There is one way to tell if and when levonorgestrel is causing abortions by killing humans at the embryo stage, before implantation. It’s a very early pregnancy test called the ‘rosette inhibition assay’. It capable of detecting fertilisation within 24-48 hours. That’s days before implantation. This has been used to detect fertilisation in women using interuterine devices[vii]. It could be used to confirm once and for all the mode of action of levonorgestrel. But no one has been interested in publishing the results from this assay for years. I wonder if they are afraid of what they will find?
[i] K. Gemzell-Danielsson and L. Marions, “Mechanisms of Action of Mifepristone and Levonorgestrel When Used for Emergency Contraception,” Human Reproduction Update 10, no. 4 (July 1, 2004): 341–348, doi:10.1093/humupd/dmh027.
[ii] A. J. Wilcox et al., “On the Frequency of Intercourse around Ovulation: Evidence for Biological Influences,” Human Reproduction 19, no. 7 (July 1, 2004): 1539–1543, doi:10.1093/humrep/deh305.
[iii] Kristina Gemzell-Danielsson, Cecilia Berger, and Lalitkumar P G L, “Emergency Contraception — Mechanisms of Action,” Contraception 87, no. 3 (March 2013): 300–308, doi:10.1016/j.contraception.2012.08.021.
[iv] T. Mahmood et al., “The Effect of Ovarian Steroids on Epithelial Ciliary Beat Frequency in the Human Fallopian Tube.,” Human Reproduction 13, no. 11 (November 1, 1998): 2991–2994, doi:10.1093/humrep/13.11.2991.
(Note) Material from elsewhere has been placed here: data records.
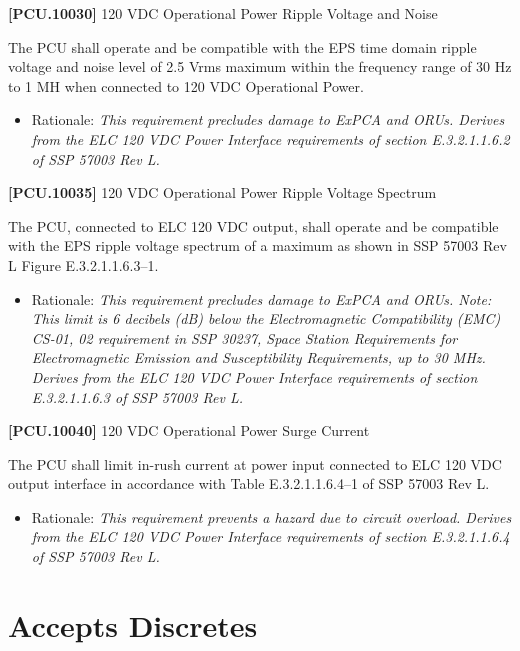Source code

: \documentclass[12pt,oneside,oldfontcommands]{memoir}
\begin{document}
\textbf{[PCU.10030]} 120 \gls{VDC} Operational Power Ripple Voltage and Noise

The \gls{PCU} shall operate and be compatible with the EPS time domain ripple voltage and noise level of 2.5 Vrms maximum within the frequency range of 30 Hz to 1 MH when connected to 120 \gls{VDC} Operational Power.

\begin{itemize}
\item{} Rationale: \emph{This requirement precludes damage to ExPCA and ORUs. Derives from the ELC 120 VDC Power Interface requirements of section E.3.2.1.1.6.2 of SSP 57003 Rev L.}

\end{itemize}

\textbf{[PCU.10035]} 120 \gls{VDC} Operational Power Ripple Voltage Spectrum

The \gls{PCU}, connected to \gls{ELC} 120 \gls{VDC} output, shall operate and be compatible with the EPS ripple voltage spectrum of a maximum as shown in SSP 57003 Rev L Figure E.3.2.1.1.6.3--1.

\begin{itemize}
\item{} Rationale: \emph{This requirement precludes damage to ExPCA and ORUs. Note: This limit is 6 decibels (dB) below the Electromagnetic Compatibility (EMC) CS-01, 02 requirement in SSP 30237, Space Station Requirements for Electromagnetic Emission and Susceptibility Requirements, up to 30 MHz. Derives from the ELC 120 VDC Power Interface requirements of section E.3.2.1.1.6.3 of SSP 57003 Rev L.}

\end{itemize}

\textbf{[PCU.10040]} 120 \gls{VDC} Operational Power Surge Current

The \gls{PCU} shall limit in-rush current at power input connected to \gls{ELC} 120 \gls{VDC} output interface in accordance with Table E.3.2.1.1.6.4--1 of SSP 57003 Rev L.

\begin{itemize}
\item{} Rationale: \emph{This requirement prevents a hazard due to circuit overload. Derives from the ELC 120 VDC Power Interface requirements of section E.3.2.1.1.6.4 of SSP 57003 Rev L.}

\end{itemize}

\section{Accepts Discretes}
\label{acceptsdiscretes}
\end{document}
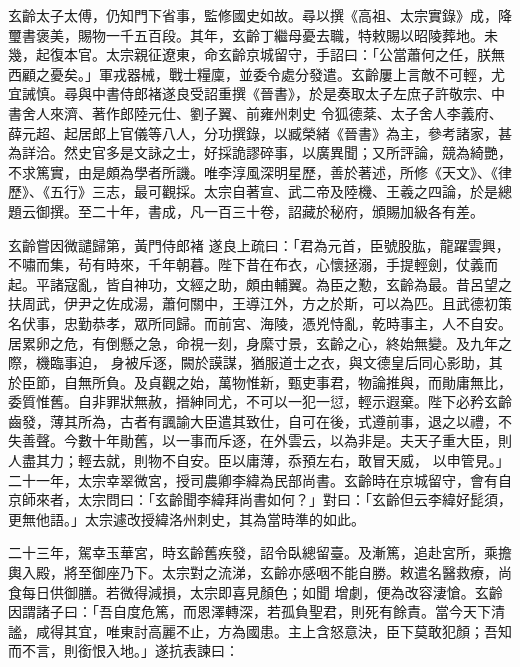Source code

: \begin{pinyinscope}
 玄齡太子太傅，仍知門下省事，監修國史如故。尋以撰《高祖、太宗實錄》成，降璽書褒美，賜物一千五百段。其年，玄齡丁繼母憂去職，特敕賜以昭陵葬地。未幾，起復本官。太宗親征遼東，命玄齡京城留守，手詔曰：「公當蕭何之任，朕無西顧之憂矣。」軍戎器械，戰士糧廩，並委令處分發遣。玄齡屢上言敵不可輕，尤宜誡慎。尋與中書侍郎褚遂良受詔重撰《晉書》，於是奏取太子左庶子許敬宗、中書舍人來濟、著作郎陸元仕、劉子翼、前雍州刺史
 令狐德棻、太子舍人李義府、薛元超、起居郎上官儀等八人，分功撰錄，以臧榮緒《晉書》為主，參考諸家，甚為詳洽。然史官多是文詠之士，好採詭謬碎事，以廣異聞；又所評論，競為綺艷，不求篤實，由是頗為學者所譏。唯李淳風深明星歷，善於著述，所修《天文》、《律歷》、《五行》三志，最可觀採。太宗自著宣、武二帝及陸機、王羲之四論，於是總題云御撰。至二十年，書成，凡一百三十卷，詔藏於秘府，頒賜加級各有差。



 玄齡嘗因微譴歸第，黃門侍郎褚
 遂良上疏曰：「君為元首，臣號股肱，龍躍雲興，不嘯而集，茍有時來，千年朝暮。陛下昔在布衣，心懷拯溺，手提輕劍，仗義而起。平諸寇亂，皆自神功，文經之助，頗由輔翼。為臣之懃，玄齡為最。昔呂望之扶周武，伊尹之佐成湯，蕭何關中，王導江外，方之於斯，可以為匹。且武德初策名伏事，忠勤恭孝，眾所同歸。而前宮、海陵，憑兇恃亂，乾時事主，人不自安。居累卵之危，有倒懸之急，命視一刻，身縻寸景，玄齡之心，終始無變。及九年之際，機臨事迫，
 身被斥逐，闕於謨謀，猶服道士之衣，與文德皇后同心影助，其於臣節，自無所負。及貞觀之始，萬物惟新，甄吏事君，物論推與，而勛庸無比，委質惟舊。自非罪狀無赦，搢紳同尤，不可以一犯一愆，輕示遐棄。陛下必矜玄齡齒發，薄其所為，古者有諷諭大臣遣其致仕，自可在後，式遵前事，退之以禮，不失善聲。今數十年勛舊，以一事而斥逐，在外雲云，以為非是。夫天子重大臣，則人盡其力；輕去就，則物不自安。臣以庸薄，忝預左右，敢冒天威，
 以申管見。」二十一年，太宗幸翠微宮，授司農卿李緯為民部尚書。玄齡時在京城留守，會有自京師來者，太宗問曰：「玄齡聞李緯拜尚書如何？」對曰：「玄齡但云李緯好髭須，更無他語。」太宗遽改授緯洛州刺史，其為當時準的如此。



 二十三年，駕幸玉華宮，時玄齡舊疾發，詔令臥總留臺。及漸篤，追赴宮所，乘擔輿入殿，將至御座乃下。太宗對之流涕，玄齡亦感咽不能自勝。敕遣名醫救療，尚食每日供御膳。若微得減損，太宗即喜見顏色；如聞
 增劇，便為改容淒愴。玄齡因謂諸子曰：「吾自度危篤，而恩澤轉深，若孤負聖君，則死有餘責。當今天下清謐，咸得其宜，唯東討高麗不止，方為國患。主上含怒意決，臣下莫敢犯顏；吾知而不言，則銜恨入地。」遂抗表諫曰：




\end{pinyinscope}
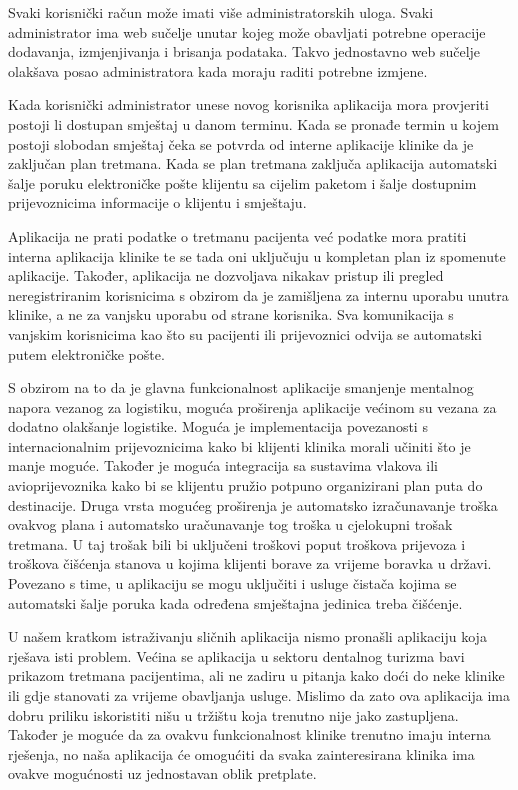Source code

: 		
		Svaki korisnički račun može imati više administratorskih uloga. Svaki administrator ima web sučelje unutar kojeg može obavljati potrebne operacije dodavanja, izmjenjivanja i brisanja podataka. Takvo jednostavno web sučelje olakšava posao administratora kada moraju raditi potrebne izmjene. 
		
		Kada korisnički administrator unese novog korisnika aplikacija mora provjeriti postoji li dostupan smještaj u danom terminu. Kada se pronađe termin u kojem postoji slobodan smještaj čeka se potvrda od interne aplikacije klinike da je zaključan plan tretmana. Kada se plan tretmana zaključa aplikacija automatski šalje poruku elektroničke pošte klijentu sa cijelim paketom i šalje dostupnim prijevoznicima informacije o klijentu i smještaju.
		
		Aplikacija ne prati podatke o tretmanu pacijenta već podatke mora pratiti interna aplikacija klinike te se tada oni uključuju u kompletan plan iz spomenute aplikacije. Također,  aplikacija ne dozvoljava nikakav pristup ili pregled neregistriranim korisnicima s obzirom da je zamišljena za internu uporabu unutra klinike, a ne za vanjsku uporabu od strane korisnika. Sva komunikacija s vanjskim korisnicima kao što su pacijenti ili prijevoznici odvija se automatski putem elektroničke pošte.
		
		S obzirom na to da je glavna funkcionalnost aplikacije smanjenje mentalnog napora vezanog za logistiku, moguća proširenja aplikacije većinom su vezana za dodatno olakšanje logistike. Moguća je implementacija povezanosti s internacionalnim prijevoznicima kako bi klijenti klinika morali učiniti što je manje moguće. Također je moguća integracija sa sustavima vlakova ili avioprijevoznika kako bi se klijentu pružio potpuno organizirani plan puta do destinacije. Druga vrsta mogućeg proširenja je automatsko izračunavanje troška ovakvog plana i automatsko uračunavanje tog troška u cjelokupni trošak tretmana. U taj trošak bili bi uključeni troškovi poput troškova prijevoza i troškova čišćenja stanova u kojima klijenti borave za vrijeme boravka u državi. Povezano s time, u aplikaciju se mogu uključiti i usluge čistača kojima se automatski šalje poruka kada određena smještajna jedinica treba čišćenje.
		
		\eject
		
		U našem kratkom istraživanju sličnih aplikacija nismo pronašli aplikaciju koja rješava isti problem. Većina se aplikacija u sektoru dentalnog turizma bavi prikazom tretmana pacijentima, ali ne zadiru u pitanja kako doći do neke klinike ili gdje stanovati za vrijeme obavljanja usluge. Mislimo da zato ova aplikacija ima dobru priliku iskoristiti nišu u tržištu koja trenutno nije jako zastupljena. Također je moguće da za ovakvu funkcionalnost klinike trenutno imaju interna rješenja, no naša aplikacija će omogućiti da svaka zainteresirana klinika ima ovakve mogućnosti uz jednostavan oblik pretplate.
	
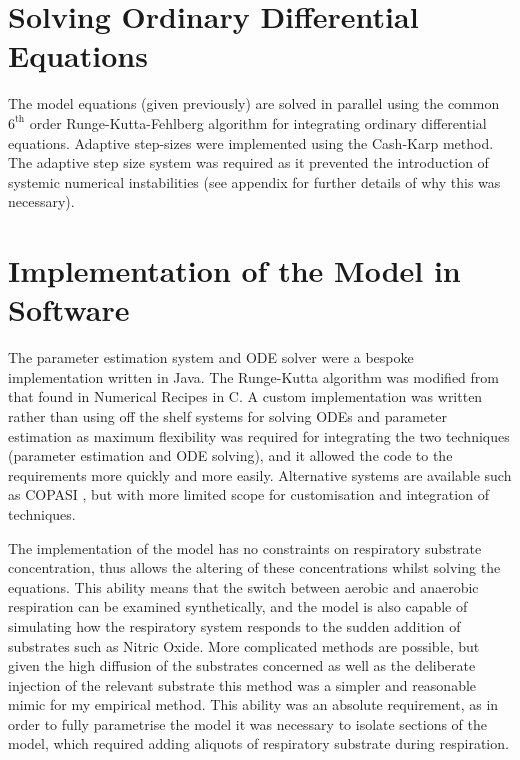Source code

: \section{Solving Ordinary Differential Equations}
The model equations (given previously) are solved in parallel using the common $\mathrm{6}^\mathrm{th}$ order Runge-Kutta-Fehlberg algorithm for integrating ordinary differential equations\cite{Butcher2003}. Adaptive step-sizes were implemented using the Cash-Karp method\cite{Cash1990}. The adaptive step size system was required as it prevented the introduction of systemic numerical instabilities (see appendix for further details of why this was necessary).


\section{Implementation of the Model in Software}
The parameter estimation system and ODE solver were a bespoke implementation written in Java. The Runge-Kutta algorithm was modified from that found in Numerical Recipes in C\cite{Press1992}. A custom implementation was written rather than using off the shelf systems for solving ODEs and parameter estimation as maximum flexibility was required for integrating the two techniques (parameter estimation and ODE solving), and it allowed the code to the requirements more quickly and more easily. Alternative systems are available such as COPASI \cite{Hoops2006}, but with more limited scope for customisation and integration of techniques.

The implementation of the model has no constraints on respiratory substrate concentration, thus allows the altering of these concentrations whilst solving the equations. %
This ability means that the switch between aerobic and anaerobic respiration can be examined synthetically, and the model is also capable of simulating how the respiratory system responds to the sudden addition of substrates such as Nitric Oxide. More complicated methods are possible, but given the high diffusion of the substrates concerned as well as the deliberate injection of the relevant substrate this method was a simpler and reasonable mimic for my empirical method. This ability was an absolute requirement, as in order to fully parametrise the model it was necessary to isolate sections of the model, which required adding aliquots of respiratory substrate during respiration.

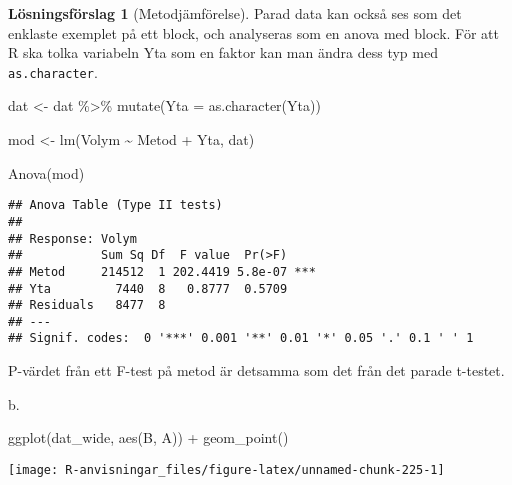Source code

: \documentclass[
]{book}
\newenvironment{Shaded}{\begin{snugshade}}{\end{snugshade}}
\newcommand{\AttributeTok}[1]{\textcolor[rgb]{0.77,0.63,0.00}{#1}}
\newcommand{\FunctionTok}[1]{\textcolor[rgb]{0.00,0.00,0.00}{#1}}
\newcommand{\NormalTok}[1]{#1}
\newcommand{\OtherTok}[1]{\textcolor[rgb]{0.56,0.35,0.01}{#1}}
\newcommand{\SpecialCharTok}[1]{\textcolor[rgb]{0.00,0.00,0.00}{#1}}
\theoremstyle{definition}
\theoremstyle{definition}
\theoremstyle{definition}
\theoremstyle{definition}
\newtheorem{hypothesis}{Lösningsförslag}[chapter]
\theoremstyle{remark}
\begin{document}
\begin{hypothesis}[Metodjämförelse]
Parad data kan också ses som det enklaste exemplet på ett block, och analyseras som en anova med block. För att R ska tolka variabeln Yta som en faktor kan man ändra dess typ med \texttt{as.character}.

\begin{Shaded}
\begin{Highlighting}[]
\NormalTok{dat }\OtherTok{\textless{}{-}}\NormalTok{ dat }\SpecialCharTok{\%\textgreater{}\%} \FunctionTok{mutate}\NormalTok{(}\AttributeTok{Yta =} \FunctionTok{as.character}\NormalTok{(Yta))}

\NormalTok{mod }\OtherTok{\textless{}{-}} \FunctionTok{lm}\NormalTok{(Volym }\SpecialCharTok{\textasciitilde{}}\NormalTok{ Metod }\SpecialCharTok{+}\NormalTok{ Yta, dat)}

\FunctionTok{Anova}\NormalTok{(mod)}
\end{Highlighting}
\end{Shaded}

\begin{verbatim}
## Anova Table (Type II tests)
## 
## Response: Volym
##           Sum Sq Df  F value  Pr(>F)    
## Metod     214512  1 202.4419 5.8e-07 ***
## Yta         7440  8   0.8777  0.5709    
## Residuals   8477  8                     
## ---
## Signif. codes:  0 '***' 0.001 '**' 0.01 '*' 0.05 '.' 0.1 ' ' 1
\end{verbatim}

P-värdet från ett F-test på metod är detsamma som det från det parade t-testet.

b.

\begin{Shaded}
\begin{Highlighting}[]
\FunctionTok{ggplot}\NormalTok{(dat\_wide, }\FunctionTok{aes}\NormalTok{(B, A)) }\SpecialCharTok{+} 
  \FunctionTok{geom\_point}\NormalTok{()}
\end{Highlighting}
\end{Shaded}

\begin{center}\texttt{[image: R-anvisningar\_files/figure-latex/unnamed-chunk-225-1]} \end{center}

\begin{Shaded}
\end{Shaded}


\end{hypothesis}
\end{document}
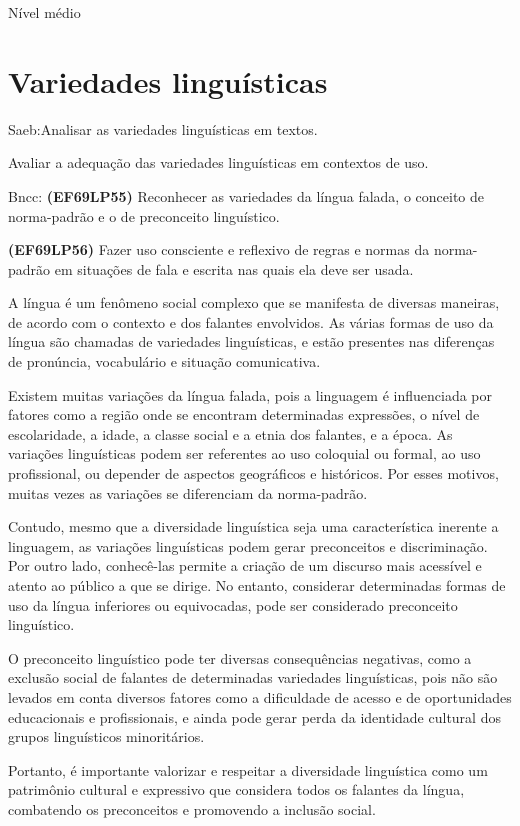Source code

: {Nível médio

\pagestyle{port}
\chapter{Variedades linguísticas}

Saeb:Analisar as variedades linguísticas em textos.

Avaliar a adequação das variedades linguísticas em contextos de uso.

Bncc: \textbf{(EF69LP55)} Reconhecer as variedades da língua falada, o
conceito de norma-padrão e o de preconceito linguístico.

\textbf{(EF69LP56)} Fazer uso consciente e reflexivo de regras e normas
da norma-padrão em situações de fala e escrita nas quais ela deve ser
usada.

A língua é um fenômeno social complexo que se manifesta de diversas
maneiras, de acordo com o contexto e dos falantes envolvidos. As várias
formas de uso da língua são chamadas de variedades linguísticas, e estão
presentes nas diferenças de pronúncia, vocabulário e situação
comunicativa.

Existem muitas variações da língua falada, pois a linguagem é
influenciada por fatores como a região onde se encontram determinadas
expressões, o nível de escolaridade, a idade, a classe social e a etnia
dos falantes, e a época. As variações linguísticas podem ser referentes
ao uso coloquial ou formal, ao uso profissional, ou depender de aspectos
geográficos e históricos. Por esses motivos, muitas vezes as variações
se diferenciam da norma-padrão.

Contudo, mesmo que a diversidade linguística seja uma característica
inerente a linguagem, as variações linguísticas podem gerar preconceitos
e discriminação. Por outro lado, conhecê-las permite a criação de um
discurso mais acessível e atento ao público a que se dirige. No entanto,
considerar determinadas formas de uso da língua inferiores ou
equivocadas, pode ser considerado preconceito linguístico.

O preconceito linguístico pode ter diversas consequências negativas,
como a exclusão social de falantes de determinadas variedades
linguísticas, pois não são levados em conta diversos fatores como a
dificuldade de acesso e de oportunidades educacionais e profissionais, e
ainda pode gerar perda da identidade cultural dos grupos linguísticos
minoritários.

Portanto, é importante valorizar e respeitar a diversidade linguística
como um patrimônio cultural e expressivo que considera todos os falantes
da língua, combatendo os preconceitos e promovendo a inclusão social.

}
[v] M F Vargas et al., “Effect of Single Post-Ovulatory Administration of Levonorgestrel on Gene Expression Profile during the Receptive Period of the Human Endometrium,” Journal of Molecular Endocrinology 48, no. 1 (February 2012): 25–36, doi:10.1530/JME-11-0094.
[vi] P. G. L. Lalitkumar et al., “Mifepristone, but Not Levonorgestrel, Inhibits Human Blastocyst Attachment to an in Vitro Endometrial Three-Dimensional Cell Culture Model,” Human Reproduction 22, no. 11 (November 1, 2007): 3031–3037, doi:10.1093/humrep/dem297.
[vii] Y C Smart et al., “Early Pregnancy Factor as a Monitor for Fertilization in Women Wearing Intrauterine Devices,” Fertility and Sterility 37, no. 2 (February 1982): 201–204.